A Latter-Day Herodotus: A Tribute to Christopher Merrill

Poet Tom Sleigh offers an encomium for Christopher Merrill, the winner of the 2025 Ottaway Award for the Promotion of International Literature.
A woman reads at a podium in front of a small audience of a few rows of chairs
Alane Salierno Mason reads Tom Sleigh's laudation of Christopher Merrill at the 2025 Ottaway Award Ceremony in New York City.

On June 3, 2025, Alane Salierno Mason delivered these remarks at the 2025 Ottaway Award Ceremony on behalf of Tom Sleigh, who was unable to attend.

It’s difficult to know how to praise a writer who has already been knighted by the French government; whose work has been translated into forty languages; who has published seven books of poems and six books of nonfiction; and has edited or translated some twenty or so additional volumes.
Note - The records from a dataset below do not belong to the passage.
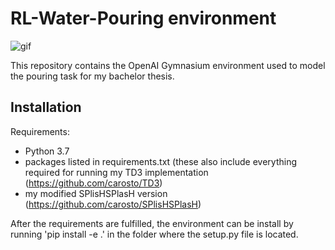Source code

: # RL-Water-Pouring environment

![gif](https://github.com/carosto/RL-Water-Pouring/blob/1481f0196f0f138cb54d503597f39d54a8ebe825/supplementary%20material/pretrained_actor_no_goal.gif)

This repository contains the OpenAI Gymnasium environment used to model the pouring task for my bachelor thesis.

## Installation
Requirements: 
- Python 3.7
- packages listed in requirements.txt (these also include everything required for running my TD3 implementation (https://github.com/carosto/TD3)
- my modified SPlisHSPlasH version (https://github.com/carosto/SPlisHSPlasH)

After the requirements are fulfilled, the environment can be install by running 'pip install -e .' in the folder where the setup.py file is located.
His list of awards from here and abroad are as long as both my arms: awards from the Academy of American Poets, the Ingram Merrill Foundation (no relation), the Slovenian Ministry of Culture, a finalist for the LA Times Book Prize, the Bosnia-Herzegovina Annual Literary Award, the Bosnian Stecak, the Kostas Kyriazis International Literary Prize, and so on and so forth.

On top of this, as a journalist he covered the war in the Balkans, where he was pinned down behind a tree by a sniper, among many other close calls; he served as a coach for a college soccer team, as well as being a star midfielder in college himself—and of course he’s written a book about soccer. He worked in a plant nursery, which forms part of his mordant, tough-minded, and elegiac memoir: its originality and selflessness defy the usual conventions of the form by putting other people and his relationships with them at the center of Self-Portrait with Dogwood.         

And when he’s not writing or being knighted or thinking about dogwood trees, he directs the International Writing Program at the University of Iowa. Each year he brings thirty or so well-known writers from all over the globe to reside for a semester at the university in order to write, meet each other, and engage in cultural exchange—which means hanging out and reading each other’s work and talking and joking and seeing each other not only as writers, but in Yeats’s phrase, “that bundle of accident and incoherence that sits down to breakfast.”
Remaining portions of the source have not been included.